◆ To do ◆
Please set down the data word for word; images do not go in the copy.
::::
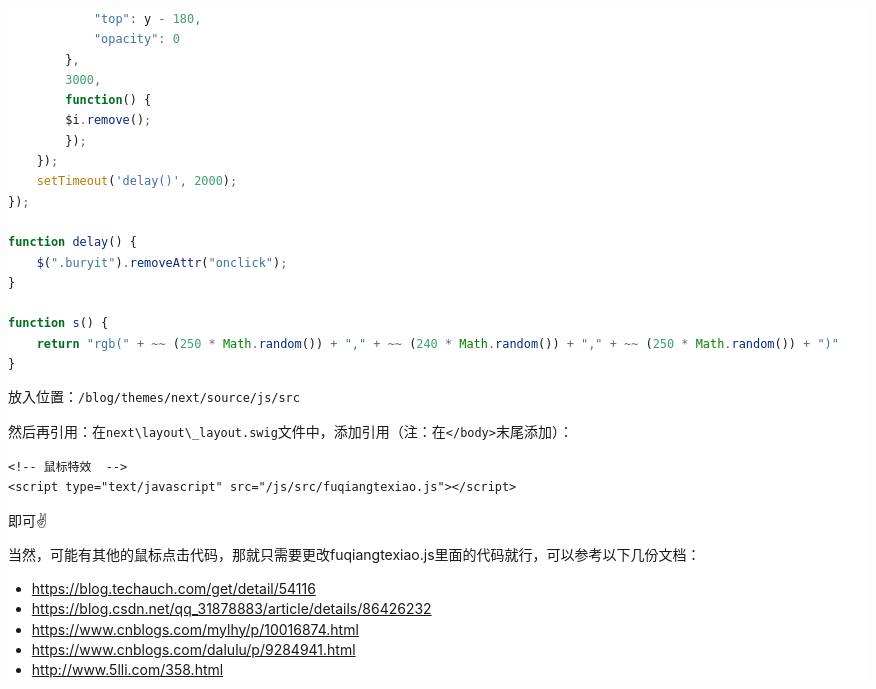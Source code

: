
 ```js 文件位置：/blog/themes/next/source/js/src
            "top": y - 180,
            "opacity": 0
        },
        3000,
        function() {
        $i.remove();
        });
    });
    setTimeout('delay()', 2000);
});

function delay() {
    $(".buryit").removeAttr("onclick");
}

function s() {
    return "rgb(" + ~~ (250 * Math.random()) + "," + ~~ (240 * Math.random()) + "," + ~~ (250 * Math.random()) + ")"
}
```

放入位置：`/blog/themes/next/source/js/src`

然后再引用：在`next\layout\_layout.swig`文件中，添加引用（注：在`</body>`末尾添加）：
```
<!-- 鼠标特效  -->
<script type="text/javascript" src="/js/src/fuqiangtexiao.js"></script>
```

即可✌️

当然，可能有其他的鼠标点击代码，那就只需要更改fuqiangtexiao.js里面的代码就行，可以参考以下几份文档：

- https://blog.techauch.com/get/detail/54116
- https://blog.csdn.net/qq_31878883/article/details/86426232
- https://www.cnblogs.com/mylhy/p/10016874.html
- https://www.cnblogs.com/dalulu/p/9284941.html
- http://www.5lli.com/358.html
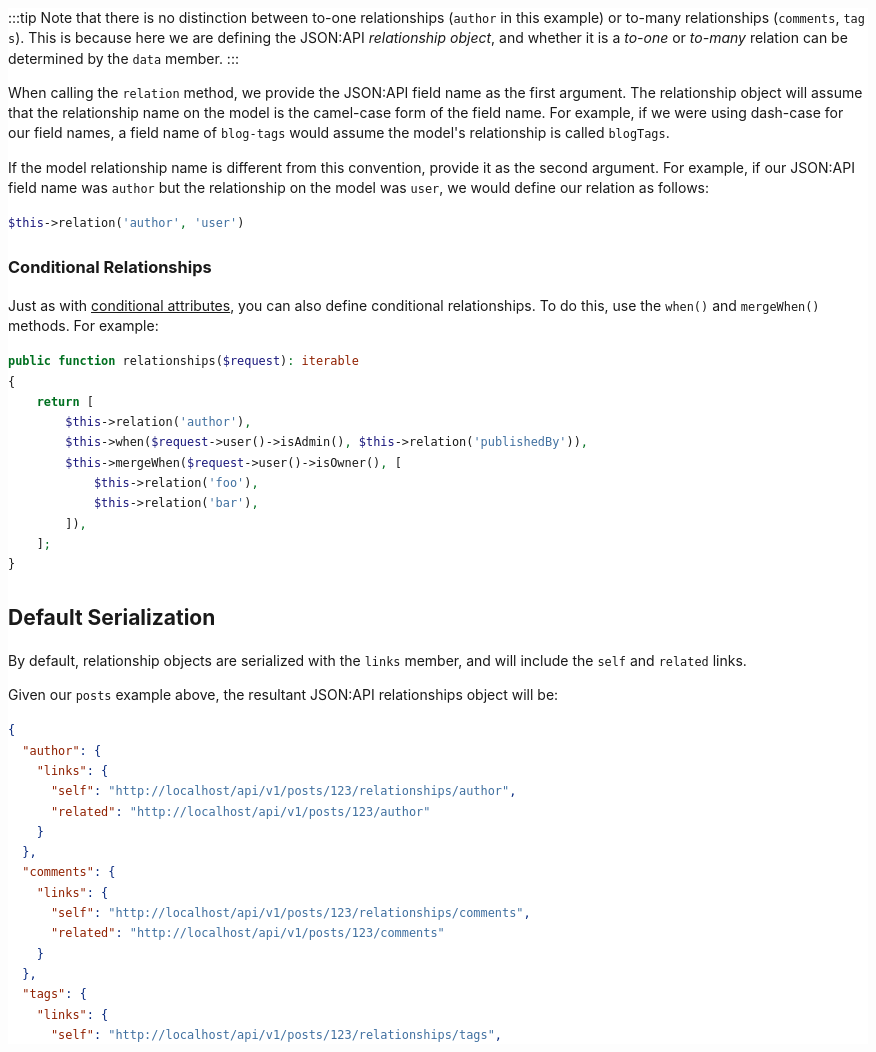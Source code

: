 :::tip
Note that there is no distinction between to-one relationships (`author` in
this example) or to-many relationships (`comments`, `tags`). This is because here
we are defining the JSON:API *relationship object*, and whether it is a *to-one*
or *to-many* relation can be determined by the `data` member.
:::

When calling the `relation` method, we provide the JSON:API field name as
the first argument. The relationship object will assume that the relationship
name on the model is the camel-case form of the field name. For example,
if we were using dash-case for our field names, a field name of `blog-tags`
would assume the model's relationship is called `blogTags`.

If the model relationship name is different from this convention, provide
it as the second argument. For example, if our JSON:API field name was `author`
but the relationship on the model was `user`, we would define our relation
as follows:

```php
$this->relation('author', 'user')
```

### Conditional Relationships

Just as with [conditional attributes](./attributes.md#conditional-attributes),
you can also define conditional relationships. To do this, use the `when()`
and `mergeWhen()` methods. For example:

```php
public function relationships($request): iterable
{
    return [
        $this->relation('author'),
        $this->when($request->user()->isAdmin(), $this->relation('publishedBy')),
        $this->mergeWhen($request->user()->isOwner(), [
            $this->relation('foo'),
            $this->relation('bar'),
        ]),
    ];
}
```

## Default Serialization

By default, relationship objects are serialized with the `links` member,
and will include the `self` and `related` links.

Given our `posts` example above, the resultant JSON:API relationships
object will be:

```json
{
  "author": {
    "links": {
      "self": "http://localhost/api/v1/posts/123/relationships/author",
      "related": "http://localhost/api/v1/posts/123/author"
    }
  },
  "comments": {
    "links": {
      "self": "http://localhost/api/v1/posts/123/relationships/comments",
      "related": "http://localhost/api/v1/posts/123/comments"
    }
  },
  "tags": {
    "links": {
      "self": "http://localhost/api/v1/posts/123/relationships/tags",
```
::::
◆ Response area ◆
Source code

:
 ```js 文件位置：/blog/themes/next/source/js/src
            "top": y - 180,
            "opacity": 0
        },
        3000,
        function() {
        $i.remove();
        });
    });
    setTimeout('delay()', 2000);
});

function delay() {
    $(".buryit").removeAttr("onclick");
}

function s() {
    return "rgb(" + ~~ (250 * Math.random()) + "," + ~~ (240 * Math.random()) + "," + ~~ (250 * Math.random()) + ")"
}
```

放入位置：`/blog/themes/next/source/js/src`

然后再引用：在`next\layout\_layout.swig`文件中，添加引用（注：在`</body>`末尾添加）：
```
<!-- 鼠标特效  -->
<script type="text/javascript" src="/js/src/fuqiangtexiao.js"></script>
```

即可✌️

当然，可能有其他的鼠标点击代码，那就只需要更改fuqiangtexiao.js里面的代码就行，可以参考以下几份文档：

- https://blog.techauch.com/get/detail/54116
- https://blog.csdn.net/qq_31878883/article/details/86426232
- https://www.cnblogs.com/mylhy/p/10016874.html
- https://www.cnblogs.com/dalulu/p/9284941.html
- http://www.5lli.com/358.html
Source code

: :::tip
Note that there is no distinction between to-one relationships (`author` in
this example) or to-many relationships (`comments`, `tags`). This is because here
we are defining the JSON:API *relationship object*, and whether it is a *to-one*
or *to-many* relation can be determined by the `data` member.
:::

When calling the `relation` method, we provide the JSON:API field name as
the first argument. The relationship object will assume that the relationship
name on the model is the camel-case form of the field name. For example,
if we were using dash-case for our field names, a field name of `blog-tags`
would assume the model's relationship is called `blogTags`.

If the model relationship name is different from this convention, provide
it as the second argument. For example, if our JSON:API field name was `author`
but the relationship on the model was `user`, we would define our relation
as follows:

```php
$this->relation('author', 'user')
```

### Conditional Relationships

Just as with [conditional attributes](./attributes.md#conditional-attributes),
you can also define conditional relationships. To do this, use the `when()`
and `mergeWhen()` methods. For example:

```php
public function relationships($request): iterable
{
    return [
        $this->relation('author'),
        $this->when($request->user()->isAdmin(), $this->relation('publishedBy')),
        $this->mergeWhen($request->user()->isOwner(), [
            $this->relation('foo'),
            $this->relation('bar'),
        ]),
    ];
}
```

## Default Serialization

By default, relationship objects are serialized with the `links` member,
and will include the `self` and `related` links.

Given our `posts` example above, the resultant JSON:API relationships
object will be:

```json
{
  "author": {
    "links": {
      "self": "http://localhost/api/v1/posts/123/relationships/author",
      "related": "http://localhost/api/v1/posts/123/author"
    }
  },
  "comments": {
    "links": {
      "self": "http://localhost/api/v1/posts/123/relationships/comments",
      "related": "http://localhost/api/v1/posts/123/comments"
    }
  },
  "tags": {
    "links": {
      "self": "http://localhost/api/v1/posts/123/relationships/tags",
```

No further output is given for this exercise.